Regarding the concept of raising awareness and the question of whether it’s okay to be peer pressuring everybody to dump buckets of freezing water on their heads: this is something I go back and forth on. Aside from the issue of whether it is morally okay to be wasting all that water on a massive scale (something I am more conscious of now that I live somewhere where people live off (and run out of) rainwater and now that I just take it a little less for granted than I did when it was piped to my house) – it has undeniably worked. I daresay there are people who had never heard of ALS who are now a lot more aware of it, and this can’t be a bad thing, can it?

However, I just would have liked to have seen this awareness raised in a slightly less attention-centric, look-at-me kind of a way. How about we all actually talk about ALS, or whatever cause is in the limelight at the time?
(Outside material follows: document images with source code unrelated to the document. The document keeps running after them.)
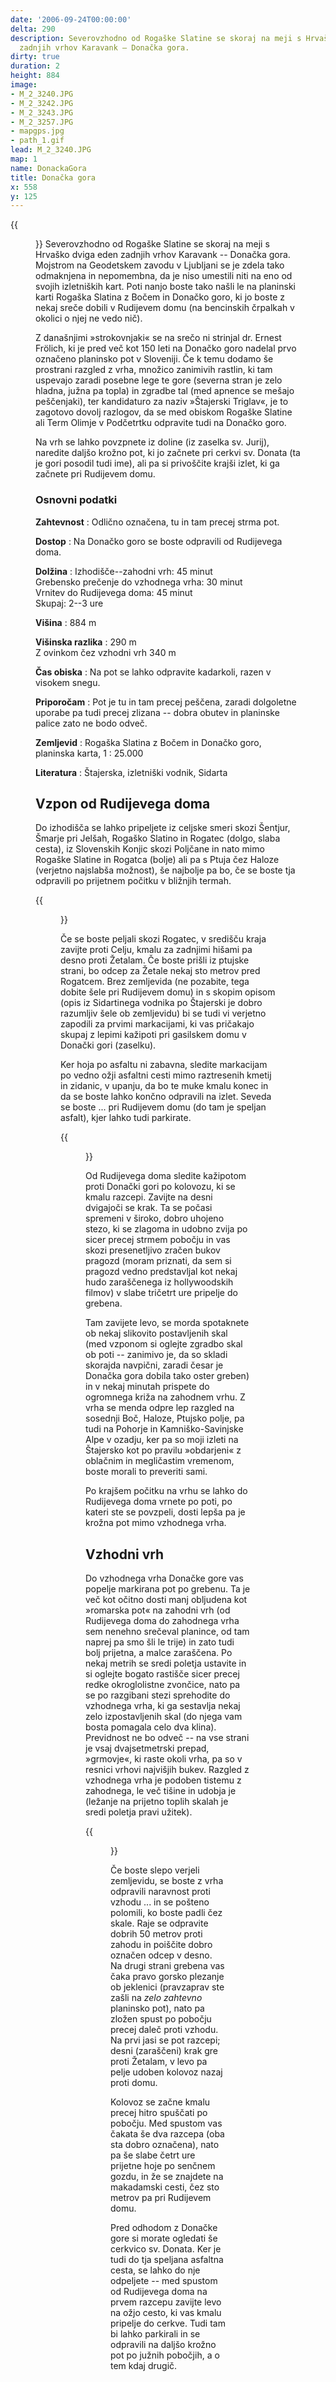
 ```yaml
---
date: '2006-09-24T00:00:00'
delta: 290
description: Severovzhodno od Rogaške Slatine se skoraj na meji s Hrvaško dviga eden
  zadnjih vrhov Karavank – Donačka gora.
dirty: true
duration: 2
height: 884
image:
- M_2_3240.JPG
- M_2_3242.JPG
- M_2_3243.JPG
- M_2_3257.JPG
- mapgps.jpg
- path_1.gif
lead: M_2_3240.JPG
map: 1
name: DonackaGora
title: Donačka gora
x: 558
y: 125
---
```

{{<figure src="M_2_3240.JPG">}} Severovzhodno od Rogaške Slatine se skoraj na meji s Hrvaško dviga eden zadnjih vrhov Karavank -- Donačka gora. Mojstrom na Geodetskem zavodu v Ljubljani se je zdela tako odmaknjena in nepomembna, da je niso umestili niti na eno od svojih izletniških kart. Poti nanjo boste tako našli le na planinski karti Rogaška Slatina z Bočem in Donačko goro, ki jo boste z nekaj sreče dobili v Rudijevem domu (na bencinskih črpalkah v okolici o njej ne vedo nič).

Z današnjimi »strokovnjaki« se na srečo ni strinjal dr. Ernest Frölich, ki je pred več kot 150 leti na Donačko goro nadelal prvo označeno planinsko pot v Sloveniji. Če k temu dodamo še prostrani razgled z vrha, množico zanimivih rastlin, ki tam uspevajo zaradi posebne lege te gore (severna stran je zelo hladna, južna pa topla) in zgradbe tal (med apnence se mešajo peščenjaki), ter kandidaturo za naziv »Štajerski Triglav«, je to zagotovo dovolj razlogov, da se med obiskom Rogaške Slatine ali Term Olimje v Podčetrtku odpravite tudi na Donačko goro.

Na vrh se lahko povzpnete iz doline (iz zaselka sv. Jurij), naredite daljšo krožno pot, ki jo začnete pri cerkvi sv. Donata (ta je gori posodil tudi ime), ali pa si privoščite krajši izlet, ki ga začnete pri Rudijevem domu.

### Osnovni podatki

**Zahtevnost**
:   Odlično označena, tu in tam precej strma pot.

**Dostop**
:   Na Donačko goro se boste odpravili od Rudijevega doma.

**Dolžina**
:   Izhodišče--zahodni vrh: 45 minut\
    Grebensko prečenje do vzhodnega vrha: 30 minut\
    Vrnitev do Rudijevega doma: 45 minut\
    Skupaj: 2--3 ure

**Višina**
:   884 m

**Višinska razlika**
:   290 m\
    Z ovinkom čez vzhodni vrh 340 m

**Čas obiska**
:   Na pot se lahko odpravite kadarkoli, razen v visokem snegu.

**Priporočam**
:   Pot je tu in tam precej peščena, zaradi dolgoletne uporabe pa tudi precej zlizana -- dobra obutev in planinske palice zato ne bodo odveč.

**Zemljevid**
:   Rogaška Slatina z Bočem in Donačko goro, planinska karta, 1 : 25.000

**Literatura**
:   Štajerska, izletniški vodnik, Sidarta

Vzpon od Rudijevega doma
------------------------

Do izhodišča se lahko pripeljete iz celjske smeri skozi Šentjur, Šmarje pri Jelšah, Rogaško Slatino in Rogatec (dolgo, slaba cesta), iz Slovenskih Konjic skozi Poljčane in nato mimo Rogaške Slatine in Rogatca (bolje) ali pa s Ptuja čez Haloze (verjetno najslabša možnost), še najbolje pa bo, če se boste tja odpravili po prijetnem počitku v bližnjih termah.

{{<figure src="M_2_3242.JPG" caption="Pragozd na severnih pobočjih">}}

Če se boste peljali skozi Rogatec, v središču kraja zavijte proti Celju, kmalu za zadnjimi hišami pa desno proti Žetalam. Če boste prišli iz ptujske strani, bo odcep za Žetale nekaj sto metrov pred Rogatcem. Brez zemljevida (ne pozabite, tega dobite šele pri Rudijevem domu) in s skopim opisom (opis iz Sidartinega vodnika po Štajerski je dobro razumljiv šele ob zemljevidu) bi se tudi vi verjetno zapodili za prvimi markacijami, ki vas pričakajo skupaj z lepimi kažipoti pri gasilskem domu v Donački gori (zaselku).

Ker hoja po asfaltu ni zabavna, sledite markacijam po vedno ožji asfaltni cesti mimo raztresenih kmetij in zidanic, v upanju, da bo te muke kmalu konec in da se boste lahko končno odpravili na izlet. Seveda se boste \... pri Rudijevem domu (do tam je speljan asfalt), kjer lahko tudi parkirate.

{{<figure src="M_2_3243.JPG" caption="Križ na vrhu">}}

Od Rudijevega doma sledite kažipotom proti Donački gori po kolovozu, ki se kmalu razcepi. Zavijte na desni dvigajoči se krak. Ta se počasi spremeni v široko, dobro uhojeno stezo, ki se zlagoma in udobno zvija po sicer precej strmem pobočju in vas skozi presenetljivo zračen bukov pragozd (moram priznati, da sem si pragozd vedno predstavljal kot nekaj hudo zaraščenega iz hollywoodskih filmov) v slabe tričetrt ure pripelje do grebena.

Tam zavijete levo, se morda spotaknete ob nekaj slikovito postavljenih skal (med vzponom si oglejte zgradbo skal ob poti -- zanimivo je, da so skladi skorajda navpični, zaradi česar je Donačka gora dobila tako oster greben) in v nekaj minutah prispete do ogromnega križa na zahodnem vrhu. Z vrha se menda odpre lep razgled na sosednji Boč, Haloze, Ptujsko polje, pa tudi na Pohorje in Kamniško-Savinjske Alpe v ozadju, ker pa so moji izleti na Štajersko kot po pravilu »obdarjeni« z oblačnim in megličastim vremenom, boste morali to preveriti sami.

Po krajšem počitku na vrhu se lahko do Rudijevega doma vrnete po poti, po kateri ste se povzpeli, dosti lepša pa je krožna pot mimo vzhodnega vrha.

Vzhodni vrh
-----------

Do vzhodnega vrha Donačke gore vas popelje markirana pot po grebenu. Ta je več kot očitno dosti manj obljudena kot »romarska pot« na zahodni vrh (od Rudijevega doma do zahodnega vrha sem nenehno srečeval planince, od tam naprej pa smo šli le trije) in zato tudi bolj prijetna, a malce zaraščena. Po nekaj metrih se sredi poletja ustavite in si oglejte bogato rastišče sicer precej redke okroglolistne zvončice, nato pa se po razgibani stezi sprehodite do vzhodnega vrha, ki ga sestavlja nekaj zelo izpostavljenih skal (do njega vam bosta pomagala celo dva klina). Previdnost ne bo odveč -- na vse strani je vsaj dvajsetmetrski prepad, »grmovje«, ki raste okoli vrha, pa so v resnici vrhovi najvišjih bukev. Razgled z vzhodnega vrha je podoben tistemu z zahodnega, le več tišine in udobja je (ležanje na prijetno toplih skalah je sredi poletja pravi užitek).

{{<figure src="M_2_3257.JPG" caption="Sveti Donat">}}

Če boste slepo verjeli zemljevidu, se boste z vrha odpravili naravnost proti vzhodu \... in se pošteno polomili, ko boste padli čez skale. Raje se odpravite dobrih 50 metrov proti zahodu in poiščite dobro označen odcep v desno. Na drugi strani grebena vas čaka pravo gorsko plezanje ob jeklenici (pravzaprav ste zašli na *zelo zahtevno* planinsko pot), nato pa zložen spust po pobočju precej daleč proti vzhodu. Na prvi jasi se pot razcepi; desni (zaraščeni) krak gre proti Žetalam, v levo pa pelje udoben kolovoz nazaj proti domu.

Kolovoz se začne kmalu precej hitro spuščati po pobočju. Med spustom vas čakata še dva razcepa (oba sta dobro označena), nato pa še slabe četrt ure prijetne hoje po senčnem gozdu, in že se znajdete na makadamski cesti, čez sto metrov pa pri Rudijevem domu.

Pred odhodom z Donačke gore si morate ogledati še cerkvico sv. Donata. Ker je tudi do tja speljana asfaltna cesta, se lahko do nje odpeljete -- med spustom od Rudijevega doma na prvem razcepu zavijte levo na ožjo cesto, ki vas kmalu pripelje do cerkve. Tudi tam bi lahko parkirali in se odpravili na daljšo krožno pot po južnih pobočjih, a o tem kdaj drugič.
How about, instead of seeing our newsfeeds filled with endless videos of people participating in dares in the name of raising awareness, we flood our newsfeeds with information that actually helps people? But the problem is, nothing like as many people would read it or participate, would they? It just would not captivate the attention of the world in the way this goofy gimmick has.

Nonetheless, even if it is a side-effect rather than an organic event, a lot more information is now out there, and people are now talking about ALS. Not all people, not even most people, but it is now a mass phenomenon that is plastered across the media because of this viral gimmick. So isn’t that the next best thing?

None of this is to say that I think all of my friends who have participated in this challenge are a bunch of apathetic attention-seekers. I know many of you do care, that many of you do support charities in your own private way, and that most of you are doing this to be a good sport and to simply take part in a harmless bit of fun that is helping a worthy cause. This is another reason I can’t help but feel uneasy. I feel uneasy about my own cynicism. I know that, individually speaking, people are doing it because they feel it’s a good thing. So the voice inside my head is shouting down my instinctive gut feeling, and insisting, “That’s all that really matters!”

I am aware that the charities involved in these drives are absolutely thrilled with the results in terms of both donations and awareness, so this brings me back to my original thought: How could I ever say that it’s a bad thing? It’s not, and so, for that reason alone, I am glad it has happened.